Spring Batch – Imperfect Yet Worthwhile

January 23rd, 2012 Jeff Zapotoczny, Consultant  (email the author)

A lot of folks have used the Spring framework to build applications – and what’s not to love? It’s allowed us to solve enterprise problems with a minimum of tedium. And the framework has evolved to address criticisms, for example the continued reduction in need for lengthy XML configuration in application contexts in favor of ever more terse syntax and support for code annotations.

The framework as-packaged includes facilities to help with many common aspects of contemporary application development, from a Model-View-Controller (MVC) framework to  integration with persistence managers and elegant transaction management. But it doesn’t necessarily cover every need. One example of a gap is batch processing.

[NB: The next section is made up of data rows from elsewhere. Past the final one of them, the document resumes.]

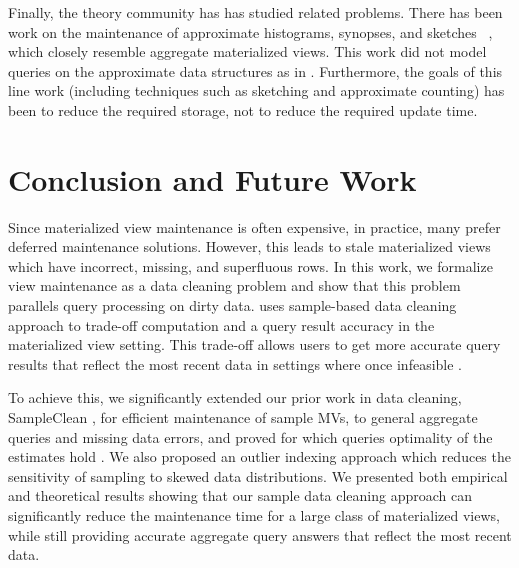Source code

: Finally, the theory community has has studied related problems.
There has been work on the maintenance of approximate histograms, synopses, and sketches ~\cite{gibbons1997fast, DBLP:journals/ftdb/CormodeGHJ12}, which closely resemble aggregate materialized views.
This work did not model queries on the approximate data structures as in \svc.
Furthermore, the goals of this line work (including techniques such as sketching and approximate counting) has been to reduce the required storage, not to reduce the required update time.

\vspace{-1em}
\section{Conclusion and Future Work}\label{conclusion}
\vspace{-.3em}
Since materialized view maintenance is often expensive, in practice, many prefer deferred maintenance solutions.
However, this leads to stale materialized views which have incorrect, missing, and superfluous rows.
In this work, we formalize view maintenance as a data cleaning problem and show that this problem parallels query processing on dirty data.
\svc uses sample-based data cleaning approach to trade-off computation and a query result accuracy in the materialized view setting.
This trade-off allows users to get more accurate query results that reflect the most recent data in settings where once infeasible .


\reminder{<}To achieve this, we significantly extended our prior work in data cleaning, SampleClean \cite{wang1999sample}, for efficient maintenance of sample MVs, to general aggregate queries and missing data errors, and proved for which queries optimality of the estimates hold .
We also proposed an outlier indexing approach which reduces the sensitivity of sampling to skewed data distributions.
We presented both empirical and theoretical results showing that our sample data cleaning approach can significantly reduce the maintenance time for a large class of materialized views, while still providing accurate aggregate query answers that reflect the most recent data.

The idea behind batch processing is to allow a program to run without the need for human intervention – this may involve solving a problem that takes a lengthy amount of time, processing a large input set, or just automating some business process that doesn’t necessarily need to be triggered by a human. The batch paradigm was far more dominant in years past than it is in contemporary business computing, but that doesn’t mean valid batch use cases don’t continue to crop up. The operating system you’re using right now likely uses a batch approach to do all sorts of things for you without bugging you about it. Enjoying those automatic backups?

So what if you’ve got a problem that calls for a batch style solution but you’d still like to use Spring? On a recent project, we realized that much of the business logic we’d just finished writing within a web service framed with Spring could be reused for an upcoming batch component (which involved processing a potentially very large XML document that would be uploaded by a business partner). We briefly considered rolling a separate application that reused some of the same code, but before we went down that road someone mentioned hearing of “Spring Batch” – something that was not a part of Spring proper, but an auxiliary framework meant to complement it.

As you can read on its home page,

Spring Batch builds upon the productivity, POJO-based development approach, and general ease of use capabilities people have come to know from the Spring Framework, while making it easy for developers to access and leverage more advanced enterprise services when necessary.

Sounds great! So I dove in and started learning more about it. As I read the documentation, however, I have to admit I got a little overwhelmed by the complexity and amount of configuration needed for even a simple example. Unlike your average Spring application context, the context of a Spring Batch application grows pretty quick and involves configuring a lot of stuff that, at the outset, it just doesn’t seem like you should need to configure. A “job repository” to track the status and history of job executions, which itself requires a data source – just to get started? Wow, that’s a bit heavy handed. Worried that I might be misunderstanding what I’d found, I did some searching and found that I wasn’t alone in thinking the API left something to be desired.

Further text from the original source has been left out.